- Dataset entries
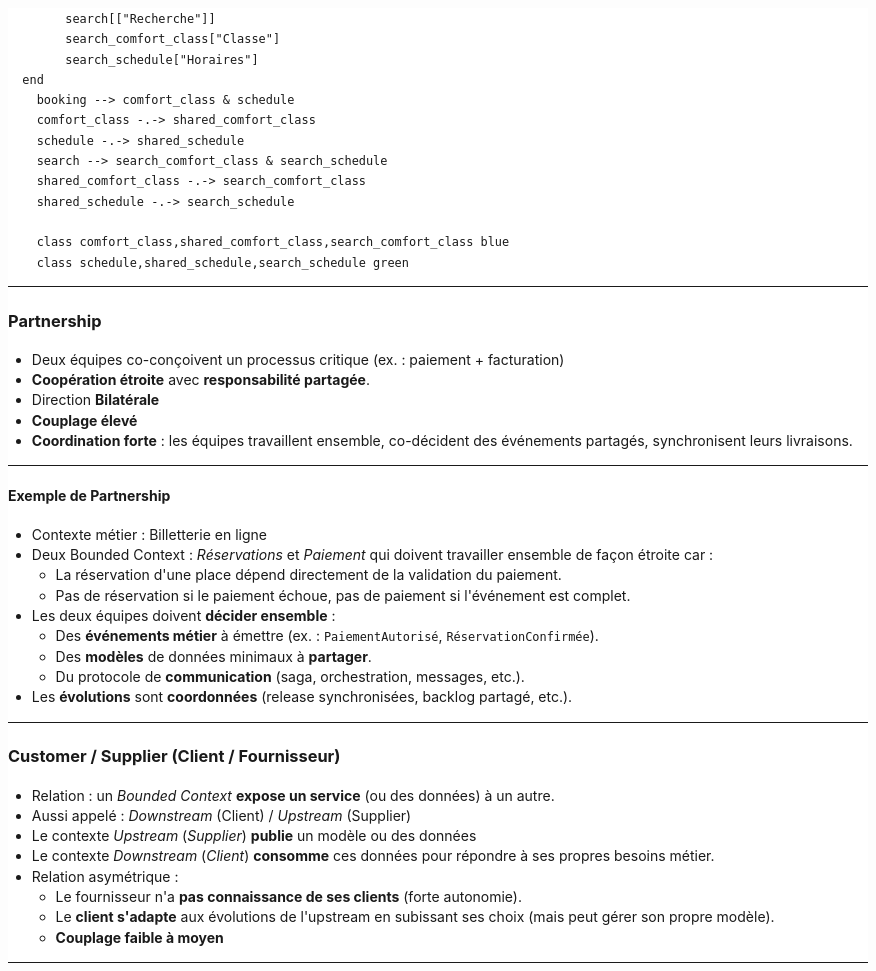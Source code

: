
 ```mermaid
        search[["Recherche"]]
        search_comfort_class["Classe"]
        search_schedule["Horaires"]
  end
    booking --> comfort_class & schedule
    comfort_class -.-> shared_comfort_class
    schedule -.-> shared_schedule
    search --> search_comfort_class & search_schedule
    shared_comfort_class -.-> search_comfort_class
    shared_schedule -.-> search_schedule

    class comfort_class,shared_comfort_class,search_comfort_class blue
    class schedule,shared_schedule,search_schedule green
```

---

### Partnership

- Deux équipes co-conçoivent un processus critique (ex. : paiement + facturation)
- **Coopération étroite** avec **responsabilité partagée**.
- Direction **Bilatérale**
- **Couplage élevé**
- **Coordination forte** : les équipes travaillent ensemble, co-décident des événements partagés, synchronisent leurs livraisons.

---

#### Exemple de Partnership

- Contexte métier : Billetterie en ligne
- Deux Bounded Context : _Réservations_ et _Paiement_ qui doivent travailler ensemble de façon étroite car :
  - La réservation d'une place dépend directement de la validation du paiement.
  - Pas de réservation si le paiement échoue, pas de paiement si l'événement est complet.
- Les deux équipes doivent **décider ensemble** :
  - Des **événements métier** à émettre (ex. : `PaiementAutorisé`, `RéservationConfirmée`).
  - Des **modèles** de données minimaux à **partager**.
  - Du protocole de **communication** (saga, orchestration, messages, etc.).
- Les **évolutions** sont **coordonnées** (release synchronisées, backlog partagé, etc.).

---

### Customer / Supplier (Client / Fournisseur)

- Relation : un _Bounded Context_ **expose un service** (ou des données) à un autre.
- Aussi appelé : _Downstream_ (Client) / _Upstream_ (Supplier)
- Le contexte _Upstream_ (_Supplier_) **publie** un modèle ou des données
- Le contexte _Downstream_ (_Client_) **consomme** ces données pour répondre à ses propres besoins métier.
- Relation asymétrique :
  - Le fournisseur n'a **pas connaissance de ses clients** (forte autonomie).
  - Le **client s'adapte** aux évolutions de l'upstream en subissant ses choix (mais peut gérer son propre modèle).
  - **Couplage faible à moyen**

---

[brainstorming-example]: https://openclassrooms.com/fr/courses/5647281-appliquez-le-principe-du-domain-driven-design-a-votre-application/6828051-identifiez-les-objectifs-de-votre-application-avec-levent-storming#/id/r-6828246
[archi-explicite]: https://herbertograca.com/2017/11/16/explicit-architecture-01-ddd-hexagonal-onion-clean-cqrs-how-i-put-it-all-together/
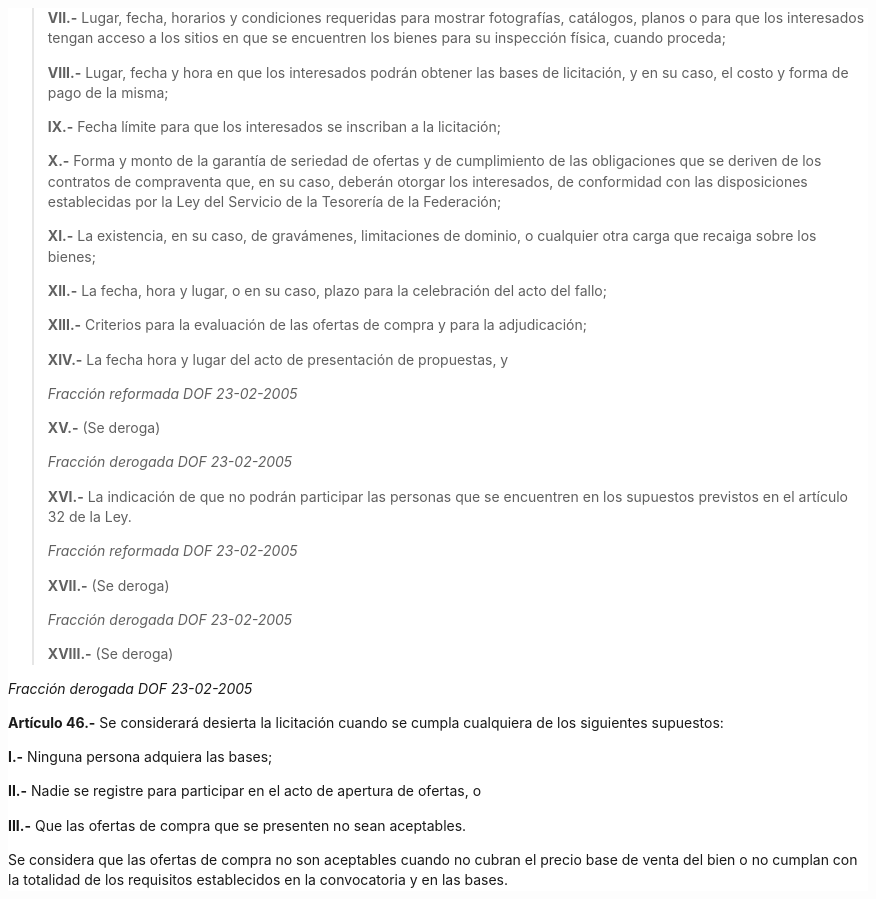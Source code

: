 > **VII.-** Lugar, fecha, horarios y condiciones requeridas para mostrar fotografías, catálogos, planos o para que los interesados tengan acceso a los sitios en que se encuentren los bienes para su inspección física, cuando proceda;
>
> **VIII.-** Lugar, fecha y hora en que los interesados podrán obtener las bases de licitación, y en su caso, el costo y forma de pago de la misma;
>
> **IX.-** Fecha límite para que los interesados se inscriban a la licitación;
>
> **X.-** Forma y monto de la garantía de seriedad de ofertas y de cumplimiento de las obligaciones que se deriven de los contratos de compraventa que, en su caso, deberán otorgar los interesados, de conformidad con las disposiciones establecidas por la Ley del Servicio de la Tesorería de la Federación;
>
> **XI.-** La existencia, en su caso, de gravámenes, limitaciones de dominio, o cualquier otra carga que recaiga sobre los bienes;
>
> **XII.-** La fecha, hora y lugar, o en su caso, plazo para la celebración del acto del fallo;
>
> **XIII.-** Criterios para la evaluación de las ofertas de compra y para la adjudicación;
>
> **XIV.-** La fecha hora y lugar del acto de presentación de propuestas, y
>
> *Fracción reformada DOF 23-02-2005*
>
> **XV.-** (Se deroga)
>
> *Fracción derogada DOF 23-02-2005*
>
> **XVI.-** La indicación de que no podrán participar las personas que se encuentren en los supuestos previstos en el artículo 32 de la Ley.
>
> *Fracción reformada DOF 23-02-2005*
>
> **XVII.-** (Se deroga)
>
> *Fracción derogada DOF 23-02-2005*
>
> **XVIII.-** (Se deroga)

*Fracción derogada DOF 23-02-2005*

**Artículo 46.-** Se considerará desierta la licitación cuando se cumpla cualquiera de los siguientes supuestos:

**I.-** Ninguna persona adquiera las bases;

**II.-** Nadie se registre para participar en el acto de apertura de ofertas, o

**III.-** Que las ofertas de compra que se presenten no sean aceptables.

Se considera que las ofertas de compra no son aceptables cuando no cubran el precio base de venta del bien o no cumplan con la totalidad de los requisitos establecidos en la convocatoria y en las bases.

- Your instructions
Return only the lines of the records in which the string "acto" appears.

- Exercise answer
> **XII.-** La fecha, hora y lugar, o en su caso, plazo para la celebración del acto del fallo;
> **XIV.-** La fecha hora y lugar del acto de presentación de propuestas, y
**II.-** Nadie se registre para participar en el acto de apertura de ofertas, o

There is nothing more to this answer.